Não é de hoje que tenho curiosidade de saber a origem de expressões populares. Coisas de magia, sei lá, como diz a música Deu pra Ti, de Kleiton & Kledir, uma canção de exílio que se apropria de uma gíria eternizada no linguajar porto-alegrense para expressar a saudade da terrinha (a dupla recém havia se mudado para o Rio de Janeiro quando a compôs).
O que muita gente não sabe é que a expressão é anterior à música dos irmãos pelotenses, lançada em 1981. Sejamos justos: a gravação de Kleiton & Kledir deu projeção nacional ao bordão, que tem o sentido de “chega”, “cai fora”, “estou cheio” ou algo do gênero.

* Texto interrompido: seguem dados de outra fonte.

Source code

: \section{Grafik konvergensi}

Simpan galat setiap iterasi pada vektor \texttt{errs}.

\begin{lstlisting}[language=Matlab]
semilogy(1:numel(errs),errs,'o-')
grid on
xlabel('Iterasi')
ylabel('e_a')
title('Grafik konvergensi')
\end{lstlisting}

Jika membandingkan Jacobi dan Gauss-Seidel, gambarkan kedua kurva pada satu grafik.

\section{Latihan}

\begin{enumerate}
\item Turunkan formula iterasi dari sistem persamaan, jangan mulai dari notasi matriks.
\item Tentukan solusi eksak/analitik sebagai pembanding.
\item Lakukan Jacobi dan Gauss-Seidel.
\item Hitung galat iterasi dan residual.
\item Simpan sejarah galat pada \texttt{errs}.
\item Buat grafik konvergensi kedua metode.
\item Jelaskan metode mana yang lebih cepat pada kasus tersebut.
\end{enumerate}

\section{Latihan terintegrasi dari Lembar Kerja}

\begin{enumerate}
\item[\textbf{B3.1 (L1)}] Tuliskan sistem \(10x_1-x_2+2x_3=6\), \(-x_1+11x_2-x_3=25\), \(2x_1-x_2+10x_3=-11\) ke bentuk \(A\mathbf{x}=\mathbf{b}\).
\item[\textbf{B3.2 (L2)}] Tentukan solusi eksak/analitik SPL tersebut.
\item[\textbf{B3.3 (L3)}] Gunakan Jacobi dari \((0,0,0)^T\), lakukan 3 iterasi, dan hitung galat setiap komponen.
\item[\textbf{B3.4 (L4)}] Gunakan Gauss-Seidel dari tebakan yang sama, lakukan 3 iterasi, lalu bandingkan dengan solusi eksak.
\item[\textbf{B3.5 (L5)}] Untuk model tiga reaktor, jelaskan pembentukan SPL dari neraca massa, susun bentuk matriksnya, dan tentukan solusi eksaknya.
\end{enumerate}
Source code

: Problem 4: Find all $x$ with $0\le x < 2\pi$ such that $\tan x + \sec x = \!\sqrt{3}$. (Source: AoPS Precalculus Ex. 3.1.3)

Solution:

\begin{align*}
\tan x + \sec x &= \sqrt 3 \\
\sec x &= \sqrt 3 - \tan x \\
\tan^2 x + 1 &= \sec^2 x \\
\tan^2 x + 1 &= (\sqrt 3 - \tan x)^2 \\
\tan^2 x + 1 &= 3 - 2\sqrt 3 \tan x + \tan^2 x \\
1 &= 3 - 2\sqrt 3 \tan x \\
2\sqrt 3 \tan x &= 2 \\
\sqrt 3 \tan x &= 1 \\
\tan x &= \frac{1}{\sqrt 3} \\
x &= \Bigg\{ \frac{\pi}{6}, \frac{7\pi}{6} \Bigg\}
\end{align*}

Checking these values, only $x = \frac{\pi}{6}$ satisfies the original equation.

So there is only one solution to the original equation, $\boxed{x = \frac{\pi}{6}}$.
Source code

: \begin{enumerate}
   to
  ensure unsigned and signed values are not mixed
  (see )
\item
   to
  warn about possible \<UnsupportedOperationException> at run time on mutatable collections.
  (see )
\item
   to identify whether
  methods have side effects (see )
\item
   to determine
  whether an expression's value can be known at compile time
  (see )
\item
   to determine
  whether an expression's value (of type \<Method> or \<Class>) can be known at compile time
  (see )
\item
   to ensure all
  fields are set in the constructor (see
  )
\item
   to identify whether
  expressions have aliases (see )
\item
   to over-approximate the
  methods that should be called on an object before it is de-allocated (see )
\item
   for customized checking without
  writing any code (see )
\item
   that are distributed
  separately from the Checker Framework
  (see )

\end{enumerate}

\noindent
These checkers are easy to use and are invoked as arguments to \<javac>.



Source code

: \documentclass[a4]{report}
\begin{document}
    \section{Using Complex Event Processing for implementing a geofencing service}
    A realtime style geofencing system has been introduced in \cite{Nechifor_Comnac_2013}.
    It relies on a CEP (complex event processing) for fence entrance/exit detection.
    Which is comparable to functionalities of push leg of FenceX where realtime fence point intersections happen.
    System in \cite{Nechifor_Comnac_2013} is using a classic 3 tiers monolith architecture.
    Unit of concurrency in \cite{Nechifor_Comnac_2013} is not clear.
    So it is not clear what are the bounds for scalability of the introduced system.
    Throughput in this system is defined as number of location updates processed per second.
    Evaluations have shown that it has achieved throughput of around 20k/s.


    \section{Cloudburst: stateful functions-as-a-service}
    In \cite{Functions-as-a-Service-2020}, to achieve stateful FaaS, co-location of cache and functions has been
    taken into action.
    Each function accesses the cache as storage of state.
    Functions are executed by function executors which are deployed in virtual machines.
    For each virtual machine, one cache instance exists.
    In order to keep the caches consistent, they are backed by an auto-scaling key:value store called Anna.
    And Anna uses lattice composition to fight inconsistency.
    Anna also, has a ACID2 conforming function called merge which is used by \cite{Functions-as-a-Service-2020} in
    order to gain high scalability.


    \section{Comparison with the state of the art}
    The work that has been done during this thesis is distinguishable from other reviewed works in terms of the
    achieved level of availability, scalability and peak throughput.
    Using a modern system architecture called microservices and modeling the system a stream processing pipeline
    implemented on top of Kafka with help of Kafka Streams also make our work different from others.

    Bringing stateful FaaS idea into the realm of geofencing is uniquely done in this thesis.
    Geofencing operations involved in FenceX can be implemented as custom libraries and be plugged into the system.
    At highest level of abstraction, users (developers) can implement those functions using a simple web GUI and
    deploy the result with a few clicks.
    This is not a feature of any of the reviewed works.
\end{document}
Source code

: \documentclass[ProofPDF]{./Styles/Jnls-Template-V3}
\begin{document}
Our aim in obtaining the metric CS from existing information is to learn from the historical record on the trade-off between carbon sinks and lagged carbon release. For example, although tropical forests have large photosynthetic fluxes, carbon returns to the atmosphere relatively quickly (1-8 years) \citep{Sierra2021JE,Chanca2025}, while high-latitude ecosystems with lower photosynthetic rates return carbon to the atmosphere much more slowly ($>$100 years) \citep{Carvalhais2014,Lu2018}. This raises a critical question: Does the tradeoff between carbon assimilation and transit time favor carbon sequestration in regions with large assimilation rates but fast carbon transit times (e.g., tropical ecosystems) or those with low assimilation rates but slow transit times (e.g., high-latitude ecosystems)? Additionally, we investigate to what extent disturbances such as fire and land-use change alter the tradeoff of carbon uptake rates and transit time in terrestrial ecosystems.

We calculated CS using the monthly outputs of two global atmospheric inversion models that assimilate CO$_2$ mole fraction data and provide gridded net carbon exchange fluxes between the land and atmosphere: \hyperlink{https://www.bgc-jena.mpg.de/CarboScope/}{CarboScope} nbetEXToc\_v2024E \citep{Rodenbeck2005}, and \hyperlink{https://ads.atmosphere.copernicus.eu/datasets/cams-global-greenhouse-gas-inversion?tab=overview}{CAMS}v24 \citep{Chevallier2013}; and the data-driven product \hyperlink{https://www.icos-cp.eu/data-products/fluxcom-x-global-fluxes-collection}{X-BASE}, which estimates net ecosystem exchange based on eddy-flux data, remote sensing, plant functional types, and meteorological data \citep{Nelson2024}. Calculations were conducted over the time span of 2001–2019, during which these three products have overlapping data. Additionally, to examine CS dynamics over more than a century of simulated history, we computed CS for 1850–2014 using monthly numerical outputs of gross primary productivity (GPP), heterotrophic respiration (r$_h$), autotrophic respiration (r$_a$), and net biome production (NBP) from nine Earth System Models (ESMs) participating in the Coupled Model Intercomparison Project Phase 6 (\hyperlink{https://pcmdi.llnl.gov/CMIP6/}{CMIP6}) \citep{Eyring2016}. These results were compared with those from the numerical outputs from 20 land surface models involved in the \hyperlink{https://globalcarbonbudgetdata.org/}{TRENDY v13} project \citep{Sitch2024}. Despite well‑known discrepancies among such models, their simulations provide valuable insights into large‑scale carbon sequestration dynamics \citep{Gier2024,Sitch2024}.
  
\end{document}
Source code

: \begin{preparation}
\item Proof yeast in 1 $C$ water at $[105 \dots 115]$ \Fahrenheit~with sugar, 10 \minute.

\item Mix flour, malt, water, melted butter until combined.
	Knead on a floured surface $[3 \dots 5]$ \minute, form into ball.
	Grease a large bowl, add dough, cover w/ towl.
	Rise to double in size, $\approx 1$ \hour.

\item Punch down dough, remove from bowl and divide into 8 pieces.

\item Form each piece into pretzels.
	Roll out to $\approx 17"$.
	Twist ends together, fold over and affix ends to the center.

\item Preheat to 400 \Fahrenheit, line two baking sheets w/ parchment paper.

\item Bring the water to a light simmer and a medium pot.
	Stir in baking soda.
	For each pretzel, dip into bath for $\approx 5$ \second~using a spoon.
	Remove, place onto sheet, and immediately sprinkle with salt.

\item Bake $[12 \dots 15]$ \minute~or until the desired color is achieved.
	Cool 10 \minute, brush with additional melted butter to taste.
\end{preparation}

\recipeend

Só que ele apareceu dois anos antes, em outubro de 1979, em pichações nos muros da Capital. Vinha sem maiores explicações, mas com um complemento: “Deu pra ti, anos 70”. O segredo foi desfeito quando se soube que se tratava do anúncio de um show de Nei Lisboa e Augusto Licks, agendado para dezembro daquele ano, no Teatro Renascença (em um tempo sem internet ou celular, valia a tática do marketing de guerrilha).
A sugestão teria vindo do músico Gelson Oliveira:
— Quando alguém não parava de solar a guitarra durante os ensaios, Gelson repetia: "Deu pra ti, cara". No contexto do show, era como se a gente dissesse: "Graças a Deus, essa década (marcada pela repressão política) acabou!" — contou Nei, certa vez, em versão confirmada no livro Contrapontos: Uma Biografia de Augusto Licks (Belas Letras, 2019).
O show foi o ponto de partida do filme homônimo de Nelson Nadotti e Giba Assis Brasil, primeiro longa-metragem em super 8 lançado no Rio Grande do Sul, em março de 1981. Em tempo: Deu pra Ti, Anos 70 é também o título de uma coletânea de poemas de Chico Settineri, Anne Greice, Álvaro Luiz Teixeira e Pablo Mello, que transitou no circuito underground da Capital por aqueles dias. Dito isso, está esclarecida a origem da gíria que saiu dos guetos culturais do Bom Fim para ser incorporada à linguagem cotidiana dos porto-alegrenses? Capaz!
Há controvérsias, e muitas. Giba Assis Brasil diz que a expressão circulava já em 1978, época em que ele trabalhou no departamento de esportes da Rádio Gaúcha, sendo usada a todo momento por locutores e repórteres. Já o artista gráfico Roberto Silva, autor do cartaz do super 8 (com Luiz Ferré), lembra de escutá-la antes ainda, durante a infância, em Santana do Livramento.
Atarantado, peço socorro ao professor Cláudio Moreno, para quem o uso do “deu” como forma de encerrar um assunto ou concluir uma ação era difundido há décadas, seja para terminar um namoro ou para o cobrador indicar ao motorista que era hora de repor o bonde ou o ônibus em movimento, em direção à próxima parada, entre tantas situações. Daí a dizer “deu pra ti” foi um pequeno passo, conforme o mestre, que ainda teve paciência de me aconselhar:
— Caro Paulo César, não caias na tentação de tentar "explicar" de onde vieram ou como nasceram essas gírias. Guarda este ensinamento: podemos descobrir, em 99% dos casos, a origem dos vocábulos, mas ninguém pode detectar, com precisão, a origem dessas expressões populares. Elas brotam espontaneamente, algumas vezes em vários lugares, simultaneamente.
Com isso, boto a viola no saco e desisto de buscar a origem do que não tem origem, ou melhor, do que tem origem tão difusa na memória coletiva. O máximo que posso fazer é observar — com prazer e admiração — os mistérios da construção espontânea do linguajar popular.